Theorem $\ $ The following are equivalent for integers $\,n,e>1$.
$(1)_{\phantom{|_{|_.}}}\ n\mid a^e\ -\ a\ \ $ for all $\,a\in\Bbb Z^{\phantom{|^|}}\!\!,\: $ and $\ (e\!-\!1,n)=1$
$(2)_{\phantom{|_{|_.}}}\ n\mid a^{e-1}\!-1\ $ for all $\,a\in\Bbb Z\,$ with $\, \color{#90f}{(a,n)=1}= (e\!-\!1,n)$
$(3)\ \ \ \:\! n\,$ is squarefree, $ $ prime $\,p\mid n\,\Rightarrow\, \color{#0a0}{p\!-\!1\mid e\!-\!1},\ p\nmid e\!-\!1$
Proof $\ \ (1\Rightarrow 2)\ \ \ (1)\,\Rightarrow\, \color{#90f}{n\mid a}(a^{e-1}-1)\,\Rightarrow\, n\mid a^{e-1}-1\,$ by $\,\color{#90f}{n,a}\,$ coprime & Euclid's Lemma.

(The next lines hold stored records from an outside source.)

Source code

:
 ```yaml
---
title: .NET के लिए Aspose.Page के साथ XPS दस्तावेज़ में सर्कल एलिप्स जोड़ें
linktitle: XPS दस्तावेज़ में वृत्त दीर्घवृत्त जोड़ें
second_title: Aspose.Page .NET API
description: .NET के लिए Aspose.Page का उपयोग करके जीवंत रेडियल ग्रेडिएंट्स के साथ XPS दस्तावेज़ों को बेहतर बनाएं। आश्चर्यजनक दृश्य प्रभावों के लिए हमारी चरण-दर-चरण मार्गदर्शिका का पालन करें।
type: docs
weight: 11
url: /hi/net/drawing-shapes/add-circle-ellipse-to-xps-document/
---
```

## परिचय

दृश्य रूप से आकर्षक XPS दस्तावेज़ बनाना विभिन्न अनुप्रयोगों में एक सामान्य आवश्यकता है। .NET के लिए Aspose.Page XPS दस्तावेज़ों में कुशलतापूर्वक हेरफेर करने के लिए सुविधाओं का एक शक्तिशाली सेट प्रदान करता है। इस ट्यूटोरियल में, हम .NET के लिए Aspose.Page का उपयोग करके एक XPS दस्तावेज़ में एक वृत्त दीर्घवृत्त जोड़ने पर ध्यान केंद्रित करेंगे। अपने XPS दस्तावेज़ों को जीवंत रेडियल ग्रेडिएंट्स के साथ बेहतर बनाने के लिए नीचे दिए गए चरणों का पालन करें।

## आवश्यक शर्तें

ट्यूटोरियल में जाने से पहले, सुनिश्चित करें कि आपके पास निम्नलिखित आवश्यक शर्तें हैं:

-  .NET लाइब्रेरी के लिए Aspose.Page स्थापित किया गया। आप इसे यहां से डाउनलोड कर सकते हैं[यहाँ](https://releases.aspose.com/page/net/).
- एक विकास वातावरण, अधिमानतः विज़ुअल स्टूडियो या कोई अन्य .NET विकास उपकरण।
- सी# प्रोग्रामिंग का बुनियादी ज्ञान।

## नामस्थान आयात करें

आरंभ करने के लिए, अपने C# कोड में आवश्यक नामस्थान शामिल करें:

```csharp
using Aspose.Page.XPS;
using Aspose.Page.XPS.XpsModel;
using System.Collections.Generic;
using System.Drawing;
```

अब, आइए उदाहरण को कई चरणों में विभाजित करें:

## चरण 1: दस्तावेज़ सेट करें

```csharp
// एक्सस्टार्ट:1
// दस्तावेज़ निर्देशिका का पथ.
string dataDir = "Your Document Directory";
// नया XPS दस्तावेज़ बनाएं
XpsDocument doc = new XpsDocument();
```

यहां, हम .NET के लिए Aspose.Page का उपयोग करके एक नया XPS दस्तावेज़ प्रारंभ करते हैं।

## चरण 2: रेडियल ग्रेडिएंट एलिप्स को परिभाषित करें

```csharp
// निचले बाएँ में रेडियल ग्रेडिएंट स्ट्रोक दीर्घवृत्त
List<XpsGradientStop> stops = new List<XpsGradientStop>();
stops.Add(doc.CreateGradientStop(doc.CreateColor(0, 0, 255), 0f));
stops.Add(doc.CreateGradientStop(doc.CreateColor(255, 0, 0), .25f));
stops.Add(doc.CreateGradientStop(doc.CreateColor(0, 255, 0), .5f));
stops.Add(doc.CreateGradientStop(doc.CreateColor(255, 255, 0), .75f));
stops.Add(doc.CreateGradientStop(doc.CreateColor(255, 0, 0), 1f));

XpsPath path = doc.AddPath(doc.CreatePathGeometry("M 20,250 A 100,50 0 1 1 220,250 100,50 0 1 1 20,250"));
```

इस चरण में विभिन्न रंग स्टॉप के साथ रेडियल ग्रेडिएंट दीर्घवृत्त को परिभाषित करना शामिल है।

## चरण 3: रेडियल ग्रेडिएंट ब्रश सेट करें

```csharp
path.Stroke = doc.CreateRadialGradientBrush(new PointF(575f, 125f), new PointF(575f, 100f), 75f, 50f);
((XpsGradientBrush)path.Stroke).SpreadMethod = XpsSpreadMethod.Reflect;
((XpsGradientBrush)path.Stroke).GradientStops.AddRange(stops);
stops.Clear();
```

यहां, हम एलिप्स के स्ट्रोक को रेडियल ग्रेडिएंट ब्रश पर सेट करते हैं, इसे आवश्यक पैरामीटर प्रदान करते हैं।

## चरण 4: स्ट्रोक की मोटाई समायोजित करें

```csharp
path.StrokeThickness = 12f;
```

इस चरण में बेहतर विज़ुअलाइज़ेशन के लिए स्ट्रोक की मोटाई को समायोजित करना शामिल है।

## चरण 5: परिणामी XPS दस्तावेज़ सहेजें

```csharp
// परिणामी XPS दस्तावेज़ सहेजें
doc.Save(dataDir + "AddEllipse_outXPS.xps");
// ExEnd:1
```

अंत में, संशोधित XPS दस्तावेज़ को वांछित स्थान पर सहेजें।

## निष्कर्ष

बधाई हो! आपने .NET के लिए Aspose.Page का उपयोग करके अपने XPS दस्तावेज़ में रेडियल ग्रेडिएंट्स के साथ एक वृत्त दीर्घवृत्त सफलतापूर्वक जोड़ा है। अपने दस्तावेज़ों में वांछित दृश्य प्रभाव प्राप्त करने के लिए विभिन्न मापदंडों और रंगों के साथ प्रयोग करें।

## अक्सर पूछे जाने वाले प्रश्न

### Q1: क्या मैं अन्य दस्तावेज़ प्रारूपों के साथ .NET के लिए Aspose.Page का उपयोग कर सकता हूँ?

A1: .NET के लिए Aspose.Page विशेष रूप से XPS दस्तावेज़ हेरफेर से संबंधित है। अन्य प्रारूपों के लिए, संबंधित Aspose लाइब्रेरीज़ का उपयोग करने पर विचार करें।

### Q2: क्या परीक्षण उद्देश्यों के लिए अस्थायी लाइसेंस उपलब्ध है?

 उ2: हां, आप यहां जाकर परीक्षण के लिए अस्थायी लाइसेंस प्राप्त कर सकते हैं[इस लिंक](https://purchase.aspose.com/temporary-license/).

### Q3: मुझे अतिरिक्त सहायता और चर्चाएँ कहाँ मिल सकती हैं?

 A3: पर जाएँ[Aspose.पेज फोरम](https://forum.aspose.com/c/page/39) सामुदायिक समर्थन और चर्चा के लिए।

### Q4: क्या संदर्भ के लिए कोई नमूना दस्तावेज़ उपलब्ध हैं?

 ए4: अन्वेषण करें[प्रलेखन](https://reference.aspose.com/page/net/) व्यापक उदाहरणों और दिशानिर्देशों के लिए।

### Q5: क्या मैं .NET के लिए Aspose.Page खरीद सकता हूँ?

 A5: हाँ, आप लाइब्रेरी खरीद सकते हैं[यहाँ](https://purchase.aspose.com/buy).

$(2\Rightarrow 3)\ \ $ Suppose prime $\,p\mid n,\,$ so $\,n = j\, p^k$ with $\,k\ge 1,\ p\nmid j.\,$ Let $\,g\,$ be a primitive root $\!\bmod p^k,\,$ i.e. $\,g\,$ has order $\,(p\!-\!1)p^{k-1}.\,$ By CRT there's $\,a\in\Bbb Z\,$ with $\,\ a\equiv 1\pmod{\!j},\,a\equiv g\pmod{\!p^k},\,$ thus $\,a\,$ is coprime to $\,j,p\,$ so also to $\,n = j\,p^k.\,$ So $\,(2)\Rightarrow\,a^{e-1}\equiv 1\,$ holds $\!\bmod n\,$ so also $\!\bmod p^k,\,$ thus Order Theorem $\Rightarrow\,(\color{#0a0}{p\!-\!1})p^{k-1}\!\mid \color{#0a0}{e\!-\!1}\,\Rightarrow\,k=1\,$ (else $\,p\mid e\!-\!1,n\,$ contra $\,(e\!-\!1,n)=1)$.
$(3\Rightarrow 1)\ \ $ Let prime $\,p\mid n.\,$ If $\,p\mid a\,$ then $\,p\mid a^e-a\,$ by $\,e>1.\,$ Else $\,p\nmid a\,$ so by little $\rm\color{#c00}{Fermat}$ $\!\bmod p\!:\ a^{\large\color{#0a0}{e-1}}\equiv \smash[t]{\color{#c00}{(a^{\color{#0a0}{\large p-1}})}}^{\large\color{#0a0} k}\equiv \color{#c00}1^{\large k}\!\equiv 1\,$ so $\,p\mid a^{e-1}-1\mid a^e-a.\,$ So $\, a^e-a\,$ is divisible by all primes $\,p\mid n\,$ so also by their lcm = product = $\,n,\,$ by $\,n\,$ squarefree. $\,(e\!-\!1,n)=1\,$ by $\,p\mid n\,\Rightarrow\,p\nmid e\!-\!1$.
Remark $\,\ (3)\, $ for $\,e=n\,$ is known as Korselt's criterion for Carmichael numbers.